Is Enterprise Software Dead?

Big software, like ERP solutions from vendors like SAP and Oracle are what most large business use to run their operations.  From supply chain logistics controlling how much product to order, from which supplier, at what price to human resources management solutions which help organizations keep track of their inventory of talent and produce payroll – it’s all part of what is called Enterprise Applications.  Since the death of the mainframe, Enterprise Applications have been the lifeblood of many IT organizations and one of the largest initiatives on the mind of a typical CIO.

How do we know that what the top priorities of a CIO are?  To help answer this questions, analysts from Gartner publish the results of their annual Executive Program CIO Survey which queries over 1,500 CIOs on their top priorities for the year.  In the 2010 survey there was a remarkable absence from the top 10 priorities – Enterprise Applications

Gartner Executive Program CIO Survey, January 2010

After ranking as the second most pressing priority for CIOs, Enterprise Applications suddenly fell out of the top 10 slots.  Equally interesting is that Cloud Computing has quickly shot up from #16 in 2009 and not ranked before then to #2 on the list.

While there are a number of questions that this study raises, the specific ones to consider for this post are:

  1. Is the sudden and dramatic shift in Cloud Computing an anomaly or an indication of something more substantial?
  2. How does Business Intelligence go from #1 to #5 behind several relatively new topics?
  3. Is the substantial decline of Enterprise Software’s ranking related to the sudden increase in focus on Cloud Computing?
  4. Is Enterprise Software Dead?

I have my own perspective on this one and will share it in a future post.  Meanwhile, I would welcome your thoughts on this topic.  Please join in the conversation by posting your comments.
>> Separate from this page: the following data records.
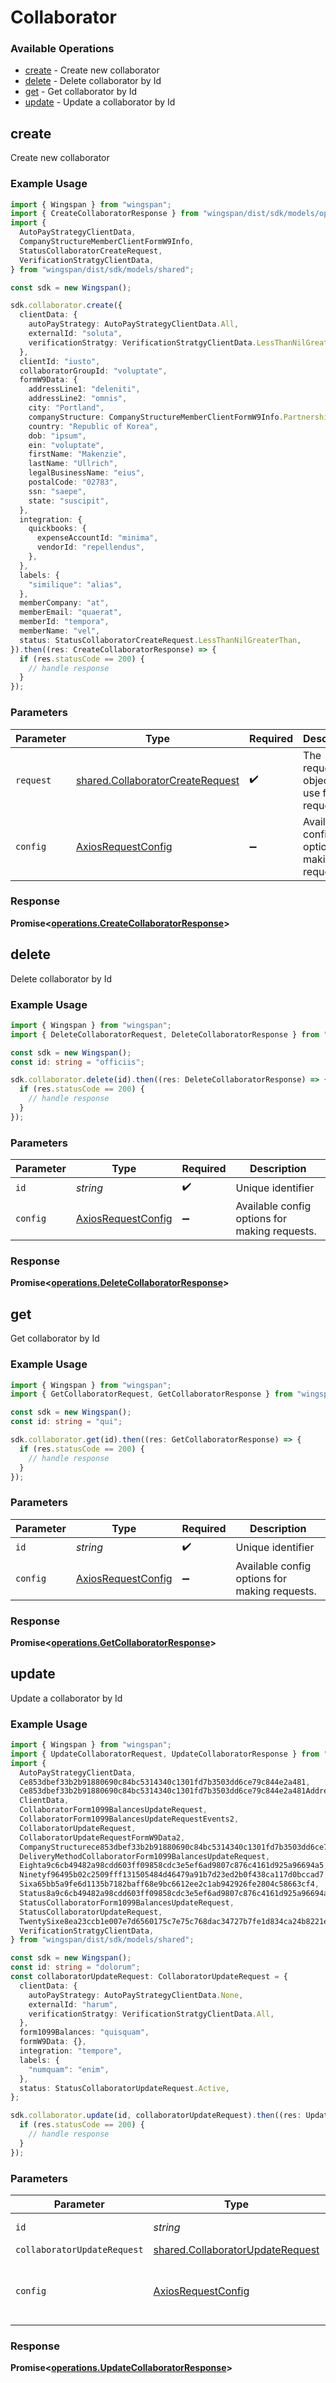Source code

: # Collaborator

### Available Operations

* [create](#create) - Create new collaborator
* [delete](#delete) - Delete collaborator by Id
* [get](#get) - Get collaborator by Id
* [update](#update) - Update a collaborator by Id

## create

Create new collaborator

### Example Usage

```typescript
import { Wingspan } from "wingspan";
import { CreateCollaboratorResponse } from "wingspan/dist/sdk/models/operations";
import {
  AutoPayStrategyClientData,
  CompanyStructureMemberClientFormW9Info,
  StatusCollaboratorCreateRequest,
  VerificationStratgyClientData,
} from "wingspan/dist/sdk/models/shared";

const sdk = new Wingspan();

sdk.collaborator.create({
  clientData: {
    autoPayStrategy: AutoPayStrategyClientData.All,
    externalId: "soluta",
    verificationStratgy: VerificationStratgyClientData.LessThanNilGreaterThan,
  },
  clientId: "iusto",
  collaboratorGroupId: "voluptate",
  formW9Data: {
    addressLine1: "deleniti",
    addressLine2: "omnis",
    city: "Portland",
    companyStructure: CompanyStructureMemberClientFormW9Info.Partnership,
    country: "Republic of Korea",
    dob: "ipsum",
    ein: "voluptate",
    firstName: "Makenzie",
    lastName: "Ullrich",
    legalBusinessName: "eius",
    postalCode: "02783",
    ssn: "saepe",
    state: "suscipit",
  },
  integration: {
    quickbooks: {
      expenseAccountId: "minima",
      vendorId: "repellendus",
    },
  },
  labels: {
    "similique": "alias",
  },
  memberCompany: "at",
  memberEmail: "quaerat",
  memberId: "tempora",
  memberName: "vel",
  status: StatusCollaboratorCreateRequest.LessThanNilGreaterThan,
}).then((res: CreateCollaboratorResponse) => {
  if (res.statusCode == 200) {
    // handle response
  }
});
```

### Parameters

| Parameter                                                                            | Type                                                                                 | Required                                                                             | Description                                                                          |
| ------------------------------------------------------------------------------------ | ------------------------------------------------------------------------------------ | ------------------------------------------------------------------------------------ | ------------------------------------------------------------------------------------ |
| `request`                                                                            | [shared.CollaboratorCreateRequest](../../models/shared/collaboratorcreaterequest.md) | :heavy_check_mark:                                                                   | The request object to use for the request.                                           |
| `config`                                                                             | [AxiosRequestConfig](https://axios-http.com/docs/req_config)                         | :heavy_minus_sign:                                                                   | Available config options for making requests.                                        |


### Response

**Promise<[operations.CreateCollaboratorResponse](../../models/operations/createcollaboratorresponse.md)>**


## delete

Delete collaborator by Id

### Example Usage

```typescript
import { Wingspan } from "wingspan";
import { DeleteCollaboratorRequest, DeleteCollaboratorResponse } from "wingspan/dist/sdk/models/operations";

const sdk = new Wingspan();
const id: string = "officiis";

sdk.collaborator.delete(id).then((res: DeleteCollaboratorResponse) => {
  if (res.statusCode == 200) {
    // handle response
  }
});
```

### Parameters

| Parameter                                                    | Type                                                         | Required                                                     | Description                                                  |
| ------------------------------------------------------------ | ------------------------------------------------------------ | ------------------------------------------------------------ | ------------------------------------------------------------ |
| `id`                                                         | *string*                                                     | :heavy_check_mark:                                           | Unique identifier                                            |
| `config`                                                     | [AxiosRequestConfig](https://axios-http.com/docs/req_config) | :heavy_minus_sign:                                           | Available config options for making requests.                |


### Response

**Promise<[operations.DeleteCollaboratorResponse](../../models/operations/deletecollaboratorresponse.md)>**


## get

Get collaborator by Id

### Example Usage

```typescript
import { Wingspan } from "wingspan";
import { GetCollaboratorRequest, GetCollaboratorResponse } from "wingspan/dist/sdk/models/operations";

const sdk = new Wingspan();
const id: string = "qui";

sdk.collaborator.get(id).then((res: GetCollaboratorResponse) => {
  if (res.statusCode == 200) {
    // handle response
  }
});
```

### Parameters

| Parameter                                                    | Type                                                         | Required                                                     | Description                                                  |
| ------------------------------------------------------------ | ------------------------------------------------------------ | ------------------------------------------------------------ | ------------------------------------------------------------ |
| `id`                                                         | *string*                                                     | :heavy_check_mark:                                           | Unique identifier                                            |
| `config`                                                     | [AxiosRequestConfig](https://axios-http.com/docs/req_config) | :heavy_minus_sign:                                           | Available config options for making requests.                |


### Response

**Promise<[operations.GetCollaboratorResponse](../../models/operations/getcollaboratorresponse.md)>**


## update

Update a collaborator by Id

### Example Usage

```typescript
import { Wingspan } from "wingspan";
import { UpdateCollaboratorRequest, UpdateCollaboratorResponse } from "wingspan/dist/sdk/models/operations";
import {
  AutoPayStrategyClientData,
  Ce853dbef33b2b91880690c84bc5314340c1301fd7b3503dd6ce79c844e2a481,
  Ce853dbef33b2b91880690c84bc5314340c1301fd7b3503dd6ce79c844e2a481Address2,
  ClientData,
  CollaboratorForm1099BalancesUpdateRequest,
  CollaboratorForm1099BalancesUpdateRequestEvents2,
  CollaboratorUpdateRequest,
  CollaboratorUpdateRequestFormW9Data2,
  CompanyStructurece853dbef33b2b91880690c84bc5314340c1301fd7b3503dd6ce79c844e2a481,
  DeliveryMethodCollaboratorForm1099BalancesUpdateRequest,
  Eighta9c6cb49482a98cdd603ff09858cdc3e5ef6ad9807c876c4161d925a96694a5,
  Ninetyf96495b02c2509fff131505484d46479a91b7d23ed2b0f438ca117d0bccad7,
  Sixa65bb5a9fe6d1135b7182baff68e9bc6612ee2c1ab942926fe2804c58663cf4,
  Status8a9c6cb49482a98cdd603ff09858cdc3e5ef6ad9807c876c4161d925a96694a5,
  StatusCollaboratorForm1099BalancesUpdateRequest,
  StatusCollaboratorUpdateRequest,
  TwentySixe8ea23ccb1e007e7d6560175c7e75c768dac34727b7fe1d834ca24b8221ef4,
  VerificationStratgyClientData,
} from "wingspan/dist/sdk/models/shared";

const sdk = new Wingspan();
const id: string = "dolorum";
const collaboratorUpdateRequest: CollaboratorUpdateRequest = {
  clientData: {
    autoPayStrategy: AutoPayStrategyClientData.None,
    externalId: "harum",
    verificationStratgy: VerificationStratgyClientData.All,
  },
  form1099Balances: "quisquam",
  formW9Data: {},
  integration: "tempore",
  labels: {
    "numquam": "enim",
  },
  status: StatusCollaboratorUpdateRequest.Active,
};

sdk.collaborator.update(id, collaboratorUpdateRequest).then((res: UpdateCollaboratorResponse) => {
  if (res.statusCode == 200) {
    // handle response
  }
});
```

### Parameters

| Parameter                                                                            | Type                                                                                 | Required                                                                             | Description                                                                          |
| ------------------------------------------------------------------------------------ | ------------------------------------------------------------------------------------ | ------------------------------------------------------------------------------------ | ------------------------------------------------------------------------------------ |
| `id`                                                                                 | *string*                                                                             | :heavy_check_mark:                                                                   | Unique identifier                                                                    |
| `collaboratorUpdateRequest`                                                          | [shared.CollaboratorUpdateRequest](../../models/shared/collaboratorupdaterequest.md) | :heavy_minus_sign:                                                                   | N/A                                                                                  |
| `config`                                                                             | [AxiosRequestConfig](https://axios-http.com/docs/req_config)                         | :heavy_minus_sign:                                                                   | Available config options for making requests.                                        |


### Response

**Promise<[operations.UpdateCollaboratorResponse](../../models/operations/updatecollaboratorresponse.md)>**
2 thoughts on “Is Enterprise Software Dead?

  1. I would have to agree and disagree. I don’t think that it’s dead, but I do think they need to adjust their philosophy otherwise they will continue to lose alot of market share to quicker, more nimble cloud companies.

    They will always have those huge clients that will always need huge tailored software, but how many of those smaller to medium sized clients are only using the software because it’s the only choice? Alternatives are popping up at an alarming rate.